Конечно, это было похоже на старинный настольный футбол с неподвижными фигурками на пружинках, и играли медленно, так как безупречно с мячом умели работать только двое — Воронин и Маношин. Это не было скучно, потому что движение мяча — само по себе его движение — было волшебством. Но и тактически это было вовсе не так старомодно. Тройка нападения играла строго по позициям, крайние — Метревели (справа) и Сергеев (слева) — по желобкам, и были обязаны обыгрывать опекунов один в один (иначе — какой же это крайний нападающий), а от центра нападения (Гусаров) требовалось просто подставить ногу (головой тогда играли, только когда иначе нельзя, Гусаров говорил, что голова не для этого, да и больно). В атаке же был квадрат из двух полусредних (Иванов и Батанов, причем почему Иванов всегда был в сборной, а Батанов нет, было не понятно), а потеряв мяч, полусредние становились полузащитниками, а Маношин с Ворониным — защитниками. И тоже было непонятно, почему Воронин всегда играл в сборной, а Маношин — нет. Это, конечно, были советские дела, не понятные снаружи, хотя и очень простые. От «нравится — не нравится» зависело в общем-то все. Любой, даже самый маленький советский начальник, был самодуром по причине почти метафизической — он чувствовал, что от него не зависит даже собственная шкура — так хоть дай покуражусь.
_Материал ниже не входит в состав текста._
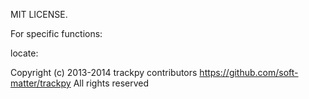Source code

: MIT LICENSE.

For specific functions:

locate:

Copyright (c) 2013-2014 trackpy contributors
   https://github.com/soft-matter/trackpy
   All rights reserved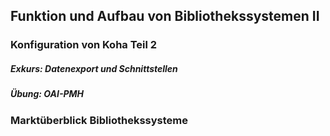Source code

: ## Funktion und Aufbau von Bibliothekssystemen II ##

### Konfiguration von Koha Teil 2 
##### Exkurs: Datenexport und Schnittstellen  
##### Übung: OAI-PMH  
### Marktüberblick Bibliothekssysteme
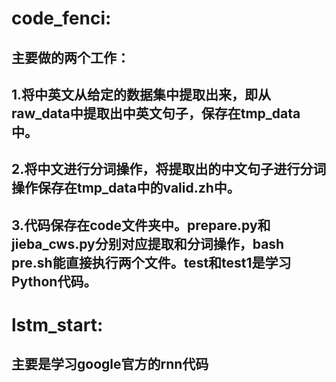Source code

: # code_fenci:

## 主要做的两个工作：
## 1.将中英文从给定的数据集中提取出来，即从raw_data中提取出中英文句子，保存在tmp_data中。
## 2.将中文进行分词操作，将提取出的中文句子进行分词操作保存在tmp_data中的valid.zh中。
## 3.代码保存在code文件夹中。prepare.py和jieba_cws.py分别对应提取和分词操作，bash pre.sh能直接执行两个文件。test和test1是学习Python代码。
# lstm_start:

## 主要是学习google官方的rnn代码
Тренером того «Торпедо» был Виктор Маслов, о котором говорили, что он, кроме матерных, никаких других слов не знает и десяти классов не кончал. Отец, вспоминая Маслова, считал, что он притворялся, так сказать «косил». Он был несомненно великим, по мнению отца, тренером — после того, как его «ушли» из «Торпедо», Маслов стал тренировать киевское «Динамо», которое до его появления было такой легкой и веселой южной командой, вроде «Динамо» тбилисского, на Москву не посягавшей и потому любимой. Из нее Маслов сделал чемпиона СССР, а великий тренер он потому, говорил мне папа, что команда играла совсем не так как московское «Торпедо»…
Когда Стрельцов вышел из тюрьмы, отцу было 11 лет, и о том, что это произошло, он просто ничего не знал, да и не от кого было узнать. Оставалась только спортивная газета, где упоминалось о том, что в дублирующем составе «Торпедо» появился игрок Эдуард Стрельцов, «вернувшийся в футбол после длительного перерыва». Отец вспоминал, что когда Стрельцова не взяли в сборную на ЧМ-1966, была такая устная версия — среди подростков — что, мол, англичане не пустили.
Упоминалось о Стрельцове в таком тоне, что читатели знают, о ком речь, но когда он заиграл, никаких разговоров о его биографии на трибунах не было.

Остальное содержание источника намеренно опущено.